__Required action__: Reproduce verbatim the line in which "balanceOf: 4 transactions" occurs, together with each line that follows it to the end of the listing, and nothing more.

__Data for the task__:
########

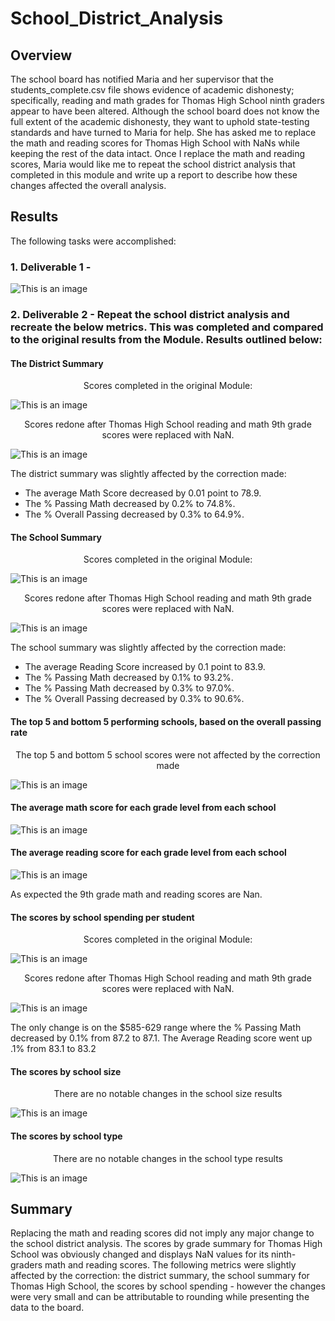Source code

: # School_District_Analysis

## Overview
The school board has notified Maria and her supervisor that the students_complete.csv file shows evidence of academic dishonesty; specifically, reading and math grades for Thomas High School ninth graders appear to have been altered. Although the school board does not know the full extent of the academic dishonesty, they want to uphold state-testing standards and have turned to Maria for help. She has asked me to replace the math and reading scores for Thomas High School with NaNs while keeping the rest of the data intact. Once I replace the math and reading scores, Maria would like me to repeat the school district analysis that completed in this module and write up a report to describe how these changes affected the overall analysis.

## Results
The following tasks were accomplished:

### 1. Deliverable 1 - 
![This is an image](https://github.com/AleksKostrycka/School_District_Analysis/blob/main/Resources/Images%20used%20for%20Deliverable%203/Deliverable%201.png?raw=true)

### 2. Deliverable 2 - Repeat the school district analysis and recreate the below metrics. This was completed and compared to the original results from the Module. Results outlined below:

#### The District Summary

<p align="center"> Scores completed in the original Module:</p>

![This is an image](https://github.com/AleksKostrycka/School_District_Analysis/blob/main/Resources/Images%20used%20for%20Deliverable%203/D2%20District%20Summary%20Pre%20Corr.png?raw=true)

<p align="center">Scores redone after Thomas High School reading and math 9th grade scores were replaced with NaN. </p>

![This is an image](https://github.com/AleksKostrycka/School_District_Analysis/blob/main/Resources/Images%20used%20for%20Deliverable%203/D2%20-%20Distric%20Summary%20After%20Corr.png?raw=true)

The district summary was slightly affected by the correction made:
* The average Math Score decreased by 0.01 point to 78.9.
* The % Passing Math decreased by 0.2% to 74.8%.
* The % Overall Passing decreased by 0.3% to 64.9%.

#### The School Summary

<p align="center"> Scores completed in the original Module:</p>

![This is an image](https://github.com/AleksKostrycka/School_District_Analysis/blob/main/Resources/Images%20used%20for%20Deliverable%203/D2%20School%20Summary%20-%20pre%20corr.png?raw=true)

<p align="center">Scores redone after Thomas High School reading and math 9th grade scores were replaced with NaN. </p>

![This is an image](https://github.com/AleksKostrycka/School_District_Analysis/blob/main/Resources/Images%20used%20for%20Deliverable%203/D2%20School%20Summary%20-%20after%20correction.png?raw=true)

The school summary was slightly affected by the correction made:
* The average Reading Score increased by 0.1 point to 83.9.
* The % Passing Math decreased by 0.1% to 93.2%.
* The % Passing Math decreased by 0.3% to 97.0%.
* The % Overall Passing decreased by 0.3% to 90.6%.

#### The top 5 and bottom 5 performing schools, based on the overall passing rate

<p align="center"> The top 5 and bottom 5 school scores were not affected by the correction made </p>

![This is an image](https://github.com/AleksKostrycka/School_District_Analysis/blob/main/Resources/Images%20used%20for%20Deliverable%203/D2%20Top%205%20and%20Bottom%205%20Schools.png?raw=true)

#### The average math score for each grade level from each school

![This is an image](https://github.com/AleksKostrycka/School_District_Analysis/blob/main/Resources/Images%20used%20for%20Deliverable%203/D2%20Math%20Scores%20by%20Grade.png?raw=true)

#### The average reading score for each grade level from each school

![This is an image](https://github.com/AleksKostrycka/School_District_Analysis/blob/main/Resources/Images%20used%20for%20Deliverable%203/D2%20Reading%20Scores%20by%20Grade.png?raw=true)

As expected the 9th grade math and reading scores are Nan. 

#### The scores by school spending per student

<p align="center"> Scores completed in the original Module:</p>

![This is an image](https://github.com/AleksKostrycka/School_District_Analysis/blob/main/Resources/Images%20used%20for%20Deliverable%203/D2%20Scored%20by%20School%20spending%20before%20corr.png?raw=true)

<p align="center">Scores redone after Thomas High School reading and math 9th grade scores were replaced with NaN. </p>

![This is an image](https://github.com/AleksKostrycka/School_District_Analysis/blob/main/Resources/Images%20used%20for%20Deliverable%203/D2%20Scores%20by%20School%20Spending%20after%20Corr.png?raw=true)

The only change is on the $585-629 range where the % Passing Math decreased by 0.1% from 87.2 to 87.1. The Average Reading score went up .1% from 83.1 to 83.2

#### The scores by school size

<p align="center">There are no notable changes in the school size results </p>

![This is an image](https://github.com/AleksKostrycka/School_District_Analysis/blob/main/Resources/Images%20used%20for%20Deliverable%203/D2%20Scores%20by%20School%20Size%20PRE%20Corr.png?raw=true)

#### The scores by school type

<p align="center">There are no notable changes in the school type results </p>

![This is an image](https://github.com/AleksKostrycka/School_District_Analysis/blob/main/Resources/Images%20used%20for%20Deliverable%203/D2%20Scores%20by%20School%20Type%20.png?raw=true)

## Summary

Replacing the math and reading scores did not imply any major change to the school district analysis.
The scores by grade summary for Thomas High School was obviously changed and displays NaN values for its ninth-graders math and reading scores.
The following metrics were slightly affected by the correction: the district summary, the school summary for Thomas High School, the scores by school spending - however the changes were very small and can be attributable to rounding while presenting the data to the board. 
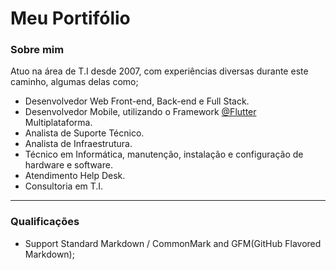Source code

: # Meu Portifólio #

### Sobre mim ###

Atuo na área de T.I desde 2007, com experiências diversas durante este caminho, algumas delas como;

- Desenvolvedor Web Front-end, Back-end e Full Stack.
- Desenvolvedor Mobile, utilizando o Framework [@Flutter](https://github.com/flutter "Flutter") Multiplataforma.
- Analista de Suporte Técnico.
- Analista de Infraestrutura.
- Técnico em Informática, manutenção, instalação e configuração de hardware e software.
- Atendimento Help Desk.
- Consultoria em T.I.



----

### Qualificações ###

- Support Standard Markdown / CommonMark and GFM(GitHub Flavored Markdown);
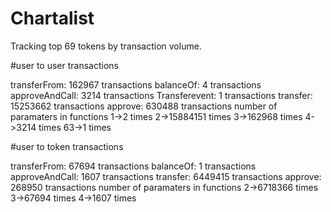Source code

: # Chartalist

Tracking top 69 tokens by transaction volume.


#user to user transactions

transferFrom: 162967 transactions
balanceOf: 4 transactions
approveAndCall: 3214 transactions
Transferevent: 1 transactions
transfer: 15253662 transactions
approve: 630488 transactions
number of paramaters in functions
1->2 times
2->15884151 times
3->162968 times
4->3214 times
63->1 times



#user to token transactions
 

transferFrom: 67694 transactions
balanceOf: 1 transactions
approveAndCall: 1607 transactions
transfer: 6449415 transactions
approve: 268950 transactions
number of paramaters in functions
2->6718366 times
3->67694 times
4->1607 times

########

__Response__:
balanceOf: 4 transactions
approveAndCall: 3214 transactions
Transferevent: 1 transactions
transfer: 15253662 transactions
approve: 630488 transactions
number of paramaters in functions
1->2 times
2->15884151 times
3->162968 times
4->3214 times
63->1 times



#user to token transactions
 

transferFrom: 67694 transactions
balanceOf: 1 transactions
approveAndCall: 1607 transactions
transfer: 6449415 transactions
approve: 268950 transactions
number of paramaters in functions
2->6718366 times
3->67694 times
4->1607 times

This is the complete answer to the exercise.